Una de las grandes virtudes de Ti West, y probablemente una de las causas de ser uno de los grandes referentes del terror actual, es su propensión estilística a jugar al gato y al ratón con las expectativas genéricas de sus películas. No, no se trata de hacer una comedia que en un punto de giro extraño se convierte en un slasher sangriento, no. En este sentido West es sincero, el planteamiento, los pilares argumentales pertenecen sin duda a los horror films pero es su tratamiento, su distanciamiento hasta cierto punto irónico, lo que hace que tengan un aire de laconismo distanciado.
De lo que se trata es de cocer a fuego lento la historia, de crear la atmósfera adecuada y no caer en la tentación de jugarlo todo a la aceleración efectista o al metalenguaje versión poscraveniana.

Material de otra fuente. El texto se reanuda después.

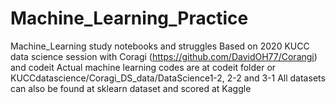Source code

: # Machine_Learning_Practice
Machine_Learning study notebooks and struggles
Based on 2020 KUCC data science session with Coragi (https://github.com/DavidOH77/Corangi) and codeit
Actual machine learning codes are at codeit folder or KUCCdatascience/Coragi_DS_data/DataScience1-2, 2-2 and 3-1
All datasets can also be found at sklearn dataset and scored at Kaggle
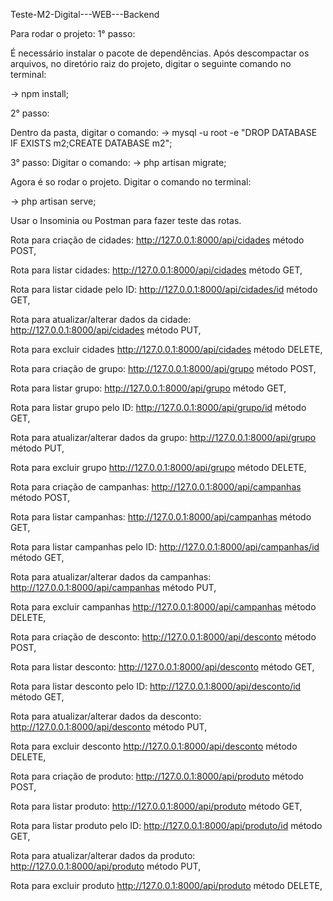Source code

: Teste-M2-Digital---WEB---Backend

Para rodar o projeto: 1° passo:

É necessário instalar o pacote de dependências. Após descompactar os arquivos, no diretório raiz do projeto, digitar o seguinte comando no terminal:

-> npm install;

2° passo:

Dentro da pasta, digitar o comando: -> mysql -u root -e "DROP DATABASE IF EXISTS m2;CREATE DATABASE m2";

3° passo: Digitar o comando: -> php artisan migrate;

Agora é so rodar o projeto. Digitar o comando no terminal:

-> php artisan serve;

Usar o Insominia ou Postman para fazer teste das rotas.

Rota para criação de cidades: http://127.0.0.1:8000/api/cidades método POST,

Rota para listar cidades: http://127.0.0.1:8000/api/cidades método GET,

Rota para listar cidade pelo ID: http://127.0.0.1:8000/api/cidades/id método GET,

Rota para atualizar/alterar dados da cidade: http://127.0.0.1:8000/api/cidades método PUT,

Rota para excluir cidades http://127.0.0.1:8000/api/cidades método DELETE,

Rota para criação de grupo: http://127.0.0.1:8000/api/grupo método POST,

Rota para listar grupo: http://127.0.0.1:8000/api/grupo método GET,

Rota para listar grupo pelo ID: http://127.0.0.1:8000/api/grupo/id método GET,

Rota para atualizar/alterar dados da grupo: http://127.0.0.1:8000/api/grupo método PUT,

Rota para excluir grupo http://127.0.0.1:8000/api/grupo método DELETE,

Rota para criação de campanhas: http://127.0.0.1:8000/api/campanhas método POST,

Rota para listar campanhas: http://127.0.0.1:8000/api/campanhas método GET,

Rota para listar campanhas pelo ID: http://127.0.0.1:8000/api/campanhas/id método GET,

Rota para atualizar/alterar dados da campanhas: http://127.0.0.1:8000/api/campanhas método PUT,

Rota para excluir campanhas http://127.0.0.1:8000/api/campanhas método DELETE,

Rota para criação de desconto: http://127.0.0.1:8000/api/desconto método POST,

Rota para listar desconto: http://127.0.0.1:8000/api/desconto método GET,

Rota para listar desconto pelo ID: http://127.0.0.1:8000/api/desconto/id método GET,

Rota para atualizar/alterar dados da desconto: http://127.0.0.1:8000/api/desconto método PUT,

Rota para excluir desconto http://127.0.0.1:8000/api/desconto método DELETE,

Rota para criação de produto: http://127.0.0.1:8000/api/produto método POST,

Rota para listar produto: http://127.0.0.1:8000/api/produto método GET,

Rota para listar produto pelo ID: http://127.0.0.1:8000/api/produto/id método GET,

Rota para atualizar/alterar dados da produto: http://127.0.0.1:8000/api/produto método PUT,

Rota para excluir produto http://127.0.0.1:8000/api/produto método DELETE,
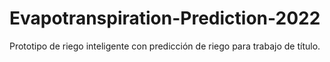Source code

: # Evapotranspiration-Prediction-2022

Prototipo de riego inteligente con predicción de riego para trabajo de título.

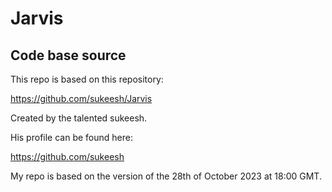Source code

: # Jarvis

## Code base source

This repo is based on this repository:

https://github.com/sukeesh/Jarvis

Created by the talented sukeesh.

His profile can be found here:

https://github.com/sukeesh

My repo is based on the version of the 28th of October 2023 at 18:00 GMT.
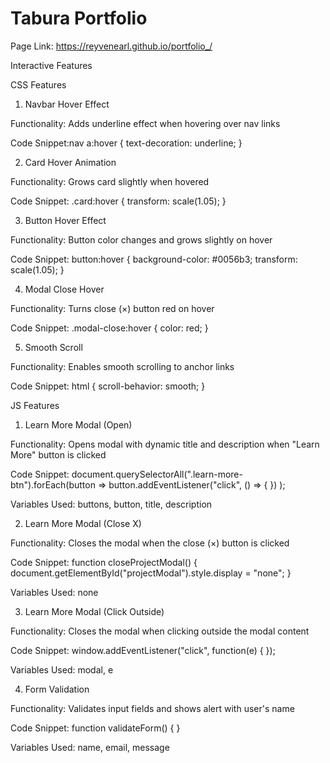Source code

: # Tabura Portfolio

Page Link: https://reyvenearl.github.io/portfolio_/

Interactive Features


CSS Features


1. Navbar Hover Effect

Functionality: Adds underline effect when hovering over nav links

Code Snippet:nav a:hover { text-decoration: underline; }

2. Card Hover Animation

Functionality: Grows card slightly when hovered

Code Snippet: .card:hover { transform: scale(1.05); }

3. Button Hover Effect

Functionality: Button color changes and grows slightly on hover

Code Snippet: button:hover { background-color: #0056b3; transform: scale(1.05); }

4. Modal Close Hover

Functionality: Turns close (×) button red on hover

Code Snippet: .modal-close:hover { color: red; }

5. Smooth Scroll

Functionality: Enables smooth scrolling to anchor links

Code Snippet: html { scroll-behavior: smooth; }


JS Features


1. Learn More Modal (Open)

Functionality: Opens modal with dynamic title and description when "Learn More" button is clicked

Code Snippet: document.querySelectorAll(".learn-more-btn").forEach(button =>
  button.addEventListener("click", () => {
  })
);

Variables Used: buttons, button, title, description

2. Learn More Modal (Close X)

Functionality: Closes the modal when the close (×) button is clicked

Code Snippet: function closeProjectModal() {
  document.getElementById("projectModal").style.display = "none";
}

Variables Used: none

3. Learn More Modal (Click Outside)

Functionality: Closes the modal when clicking outside the modal content

Code Snippet: window.addEventListener("click", function(e) {
});

Variables Used: modal, e

4. Form Validation

Functionality: Validates input fields and shows alert with user's name

Code Snippet: function validateForm() {
}

Variables Used: name, email, message

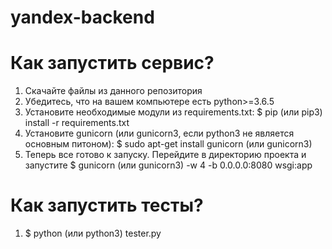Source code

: # yandex-backend

# Как запустить сервис?
1. Скачайте файлы из данного репозитория
2. Убедитесь, что на вашем компьютере есть python>=3.6.5
3. Установите необходимые модули из requirements.txt: $ pip (или pip3) install -r requirements.txt
4. Установите gunicorn (или gunicorn3, если python3 не является основным питоном): $ sudo apt-get install gunicorn (или gunicorn3)
5. Теперь все готово к запуску. Перейдите в директорию проекта и запустите $ gunicorn (или gunicorn3) -w 4 -b 0.0.0.0:8080 wsgi:app

# Как запустить тесты?
1. $ python (или python3) tester.py
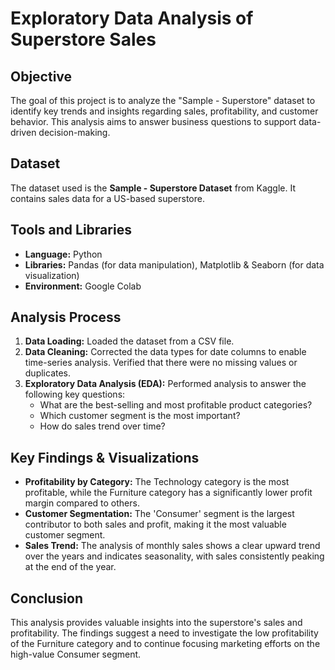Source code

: # Exploratory Data Analysis of Superstore Sales

## Objective
The goal of this project is to analyze the "Sample - Superstore" dataset to identify key trends and insights regarding sales, profitability, and customer behavior. This analysis aims to answer business questions to support data-driven decision-making.

## Dataset
The dataset used is the **Sample - Superstore Dataset** from Kaggle. It contains sales data for a US-based superstore.

## Tools and Libraries
- **Language:** Python
- **Libraries:** Pandas (for data manipulation), Matplotlib & Seaborn (for data visualization)
- **Environment:** Google Colab

## Analysis Process
1.  **Data Loading:** Loaded the dataset from a CSV file.
2.  **Data Cleaning:** Corrected the data types for date columns to enable time-series analysis. Verified that there were no missing values or duplicates.
3.  **Exploratory Data Analysis (EDA):** Performed analysis to answer the following key questions:
    * What are the best-selling and most profitable product categories?
    * Which customer segment is the most important?
    * How do sales trend over time?

## Key Findings & Visualizations

* **Profitability by Category:** The Technology category is the most profitable, while the Furniture category has a significantly lower profit margin compared to others.
* **Customer Segmentation:** The 'Consumer' segment is the largest contributor to both sales and profit, making it the most valuable customer segment.
* **Sales Trend:** The analysis of monthly sales shows a clear upward trend over the years and indicates seasonality, with sales consistently peaking at the end of the year.

## Conclusion
This analysis provides valuable insights into the superstore's sales and profitability. The findings suggest a need to investigate the low profitability of the Furniture category and to continue focusing marketing efforts on the high-value Consumer segment.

En esta historia de casas encantadas y “cazafantasmas” nerds hay una necesidad no tanto de jugar las cartas sino de descartarlas, de depurar elementos hasta el final. En este sentido la minuciosa descripción, no exenta de un humor de la cotidianidad, tanto de los personajes como del hotel donde se desarrolla la acción, sirve para crear las interconexiones necesarias para que se configure un universo compacto, que poco a poco deja de ser un curioso nido de descastados a algo más similar a un claustrofóbico e irreal espacio de encierro.
El hecho de ser una película construida desde, en muchas ocasiones, la anécdota o la digresión puede generar una cierta sensación de estar ante lo que podríamos denominar un cine de la inacción. Nada más lejos de la realidad. Son estos eventos presuntamente intrascendentes los ladrillos de un todo que se edifica con precisión milimétrica, con paciencia quirúrgica. La finalidad, y a ello también contribuye un look reconocible como contemporáneo y a la vez extemporal, es que ese cine de la nada devenga por momentos en fotograma de la inquietud, en el alargamiento de planos vacíos que piden a gritos proyectarse en el futuro, pero qe permanecen congelados en un presente angustioso que nunca acaba de desaparecer.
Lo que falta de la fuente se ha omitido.